Data items:
◇ ◇ ◇ ◇
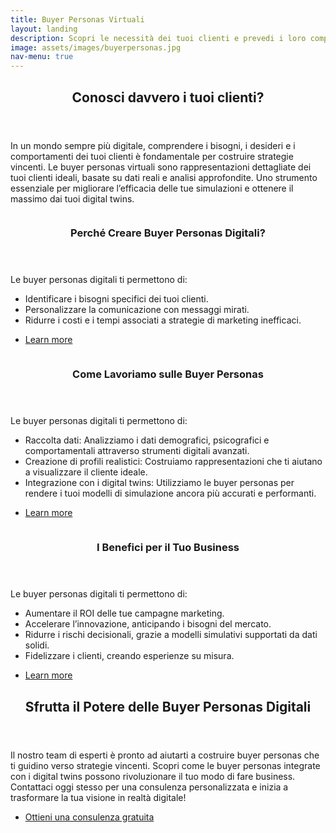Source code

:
 ```yaml
---
title: Buyer Personas Virtuali
layout: landing
description: Scopri le necessità dei tuoi clienti e prevedi i loro comportamenti
image: assets/images/buyerpersonas.jpg
nav-menu: true
---
```


<!-- Main -->
<div id="main">

<!-- One -->
<section id="one">
	<div class="inner">
		<header class="major">
			<h2>Conosci davvero i tuoi clienti?</h2>
		</header>
		<p>In un mondo sempre più digitale, comprendere i bisogni, i desideri e i comportamenti dei tuoi clienti è fondamentale per costruire strategie vincenti. Le buyer personas virtuali sono rappresentazioni dettagliate dei tuoi clienti ideali, basate su dati reali e analisi approfondite. Uno strumento essenziale per migliorare l’efficacia delle tue simulazioni e ottenere il massimo dai tuoi digital twins.</p>
	</div>
</section>

<!-- Two -->
<section id="two" class="spotlights">
	<section>
		<a href="generic.html" class="image">
			<img src="{% link assets/images/pic08.jpg %}" alt="" data-position="center center" />
		</a>
		<div class="content">
			<div class="inner">
				<header class="major">
					<h3>Perché Creare Buyer Personas Digitali?</h3>
				</header>
				<p>Le buyer personas digitali ti permettono di:</p>
				<ul>
					<li>Identificare i bisogni specifici dei tuoi clienti.</li>
					<li>Personalizzare la comunicazione con messaggi mirati.</li>
					<li>Ridurre i costi e i tempi associati a strategie di marketing inefficaci.</li>
				</ul>
				<ul class="actions">
					<li><a href="generic.html" class="button">Learn more</a></li>
				</ul>
			</div>
		</div>
	</section>
	<section>
		<a href="generic.html" class="image">
			<img src="{% link assets/images/pic09.jpg %}" alt="" data-position="top center" />
		</a>
		<div class="content">
			<div class="inner">
				<header class="major">
					<h3>Come Lavoriamo sulle Buyer Personas</h3>
				</header>
				<p>Le buyer personas digitali ti permettono di:</p>
				<ul>
					<li>Raccolta dati: Analizziamo i dati demografici, psicografici e comportamentali attraverso strumenti digitali avanzati.</li>
					<li>Creazione di profili realistici: Costruiamo rappresentazioni che ti aiutano a visualizzare il cliente ideale.</li>
					<li>Integrazione con i digital twins: Utilizziamo le buyer personas per rendere i tuoi modelli di simulazione ancora più accurati e performanti.</li>
				</ul>
				<ul class="actions">
					<li><a href="generic.html" class="button">Learn more</a></li>
				</ul>
			</div>
		</div>
	</section>
	<section>
		<a href="generic.html" class="image">
			<img src="{% link assets/images/pic10.jpg %}" alt="" data-position="25% 25%" />
		</a>
		<div class="content">
			<div class="inner">
				<header class="major">
					<h3>I Benefici per il Tuo Business</h3>
				</header>
				<p>Le buyer personas digitali ti permettono di:</p>
				<ul>
					<li>Aumentare il ROI delle tue campagne marketing.</li>
					<li>Accelerare l’innovazione, anticipando i bisogni del mercato.</li>
					<li>Ridurre i rischi decisionali, grazie a modelli simulativi supportati da dati solidi.</li>
					<li>Fidelizzare i clienti, creando esperienze su misura.</li>
				</ul>
				<ul class="actions">
					<li><a href="generic.html" class="button">Learn more</a></li>
				</ul>
			</div>
		</div>
	</section>
</section>

<!-- Three -->
<section id="three">
	<div class="inner">
		<header class="major">
			<h2>Sfrutta il Potere delle Buyer Personas Digitali</h2>
		</header>
		<p>Il nostro team di esperti è pronto ad aiutarti a costruire buyer personas che ti guidino verso strategie vincenti. Scopri come le buyer personas integrate con i digital twins possono rivoluzionare il tuo modo di fare business. Contattaci oggi stesso per una consulenza personalizzata e inizia a trasformare la tua visione in realtà digitale!</p>
		<ul class="actions">
			<li><a href="mailto:mateuszmiroslawlis@sophia.vision" class="button next">Ottieni una consulenza gratuita</a></li>
		</ul>
	</div>
</section>

</div>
◇ ◇ ◇ ◇
• _What to work on_
Lines with the word "comportamenti": copy each one from the data above.

• _The completed task_
description: Scopri le necessità dei tuoi clienti e prevedi i loro comportamenti
		<p>In un mondo sempre più digitale, comprendere i bisogni, i desideri e i comportamenti dei tuoi clienti è fondamentale per costruire strategie vincenti. Le buyer personas virtuali sono rappresentazioni dettagliate dei tuoi clienti ideali, basate su dati reali e analisi approfondite. Uno strumento essenziale per migliorare l’efficacia delle tue simulazioni e ottenere il massimo dai tuoi digital twins.</p>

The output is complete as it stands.